Given entries:
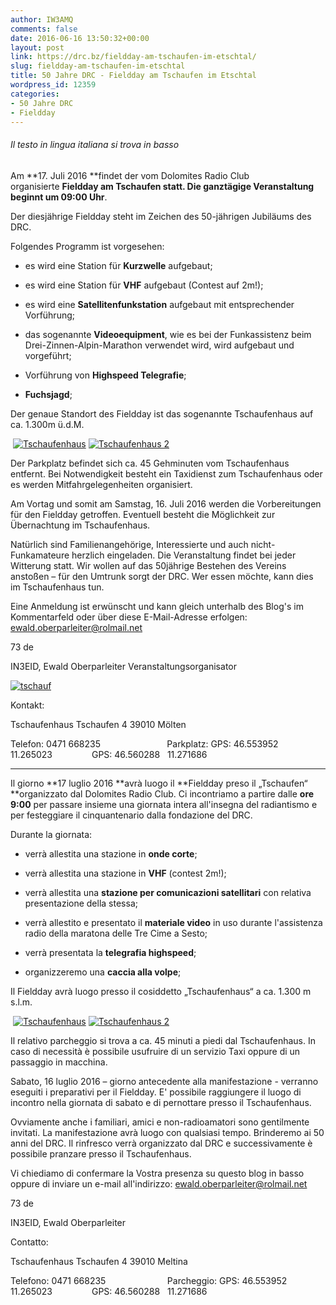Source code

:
 ```yaml
---
author: IW3AMQ
comments: false
date: 2016-06-16 13:50:32+00:00
layout: post
link: https://drc.bz/fieldday-am-tschaufen-im-etschtal/
slug: fieldday-am-tschaufen-im-etschtal
title: 50 Jahre DRC - Fieldday am Tschaufen im Etschtal
wordpress_id: 12359
categories:
- 50 Jahre DRC
- Fieldday
---
```


###### _Il testo in lingua italiana si trova in basso_


Am **17. Juli 2016 **findet der vom Dolomites Radio Club organisierte **Fieldday am Tschaufen **statt. Die ganztägige Veranstaltung beginnt um** 09:00 Uhr**.

Der diesjährige Fieldday steht im Zeichen des 50-jährigen Jubiläums des DRC.

Folgendes Programm ist vorgesehen:



	
  * es wird eine Station für **Kurzwelle** aufgebaut;

	
  * es wird eine Station für **VHF** aufgebaut (Contest auf 2m!);

	
  * es wird eine **Satellitenfunkstation** aufgebaut mit entsprechender Vorführung;

	
  * das sogenannte **Videoequipment**, wie es bei der Funkassistenz beim Drei-Zinnen-Alpin-Marathon verwendet wird, wird aufgebaut und vorgeführt;

	
  * Vorführung von **Highspeed Telegrafie**;

	
  * **Fuchsjagd**;




Der genaue Standort des Fieldday ist das sogenannte Tschaufenhaus auf ca. 1.300m ü.d.M.




 [![Tschaufenhaus](https://drc.bz/wp-content/uploads/2016/06/Tschaufenhaus.jpg)](https://drc.bz/wp-content/uploads/2016/06/Tschaufenhaus.jpg) [![Tschaufenhaus 2](https://drc.bz/wp-content/uploads/2016/06/Tschaufenhaus-2.jpg)](https://drc.bz/wp-content/uploads/2016/06/Tschaufenhaus-2.jpg)




Der Parkplatz befindet sich ca. 45 Gehminuten vom Tschaufenhaus entfernt. Bei Notwendigkeit besteht ein Taxidienst zum Tschaufenhaus oder es werden Mitfahrgelegenheiten organisiert.


Am Vortag und somit am Samstag, 16. Juli 2016 werden die Vorbereitungen für den Fieldday getroffen. Eventuell besteht die Möglichkeit zur Übernachtung im Tschaufenhaus.

Natürlich sind Familienangehörige, Interessierte und auch nicht-Funkamateure herzlich eingeladen. Die Veranstaltung findet bei jeder Witterung statt. Wir wollen auf das 50jährige Bestehen des Vereins anstoßen – für den Umtrunk sorgt der DRC. Wer essen möchte, kann dies im Tschaufenhaus tun.

Eine Anmeldung ist erwünscht und kann gleich unterhalb des Blog's im Kommentarfeld oder über diese E-Mail-Adresse erfolgen: ewald.oberparleiter@rolmail.net

73 de

IN3EID, Ewald Oberparleiter
Veranstaltungsorganisator



[![tschauf](https://drc.bz/wp-content/uploads/2016/06/tschauf.jpg)](https://drc.bz/wp-content/uploads/2016/06/tschauf.jpg)



Kontakt:

Tschaufenhaus
Tschaufen 4
39010 Mölten

Telefon: 0471 668235                           Parkplatz:
GPS: 46.553952   11.265023                GPS: 46.560288   11.271686



* * *



Il giorno **17 luglio 2016 **avrà luogo il **Fieldday preso il „Tschaufen“ **organizzato dal Dolomites Radio Club. Ci incontriamo a partire dalle **ore 9:00** per passare insieme una giornata intera all'insegna del radiantismo e per festeggiare il cinquantenario dalla fondazione del DRC.

Durante la giornata:



	
  * verrà allestita una stazione in **onde corte**;

	
  * verrà allestita una stazione in **VHF** (contest 2m!);

	
  * verrà allestita una **stazione per comunicazioni satellitari** con relativa presentazione della stessa;

	
  * verrà allestito e presentato il **materiale video** in uso durante l'assistenza radio della maratona delle Tre Cime a Sesto;

	
  * verrà presentata la **telegrafia highspeed**;

	
  * organizzeremo una **caccia alla volpe**;


Il Fieldday avrà luogo presso il cosiddetto „Tschaufenhaus“ a ca. 1.300 m s.l.m.


 [![Tschaufenhaus](https://drc.bz/wp-content/uploads/2016/06/Tschaufenhaus.jpg)](https://drc.bz/wp-content/uploads/2016/06/Tschaufenhaus.jpg) [![Tschaufenhaus 2](https://drc.bz/wp-content/uploads/2016/06/Tschaufenhaus-2.jpg)](https://drc.bz/wp-content/uploads/2016/06/Tschaufenhaus-2.jpg)


Il relativo parcheggio si trova a ca. 45 minuti a piedi dal Tschaufenhaus. In caso di necessità è possibile usufruire di un servizio Taxi oppure di un passaggio in macchina.

Sabato, 16 luglio 2016 – giorno antecedente alla manifestazione - verranno eseguiti i preparativi per il Fieldday. E' possibile raggiungere il luogo di incontro nella giornata di sabato e di pernottare presso il Tschaufenhaus.

Ovviamente anche i familiari, amici e non-radioamatori sono gentilmente invitati. La manifestazione avrà luogo con qualsiasi tempo. Brinderemo ai 50 anni del DRC. Il rinfresco verrà organizzato dal DRC e successivamente è possibile pranzare presso il Tschaufenhaus.

Vi chiediamo di confermare la Vostra presenza su questo blog in basso oppure di inviare un e-mail all'indirizzo: ewald.oberparleiter@rolmail.net

73 de

IN3EID, Ewald Oberparleiter



Contatto:

Tschaufenhaus
Tschaufen 4
39010 Meltina

Telefono: 0471 668235                         Parcheggio:
GPS: 46.553952   11.265023                GPS: 46.560288   11.271686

Task to complete: Your response should be made up of the lines in the data that contain the word "Dolomites".

Written answer:
Am **17. Juli 2016 **findet der vom Dolomites Radio Club organisierte **Fieldday am Tschaufen **statt. Die ganztägige Veranstaltung beginnt um** 09:00 Uhr**.
Il giorno **17 luglio 2016 **avrà luogo il **Fieldday preso il „Tschaufen“ **organizzato dal Dolomites Radio Club. Ci incontriamo a partire dalle **ore 9:00** per passare insieme una giornata intera all'insegna del radiantismo e per festeggiare il cinquantenario dalla fondazione del DRC.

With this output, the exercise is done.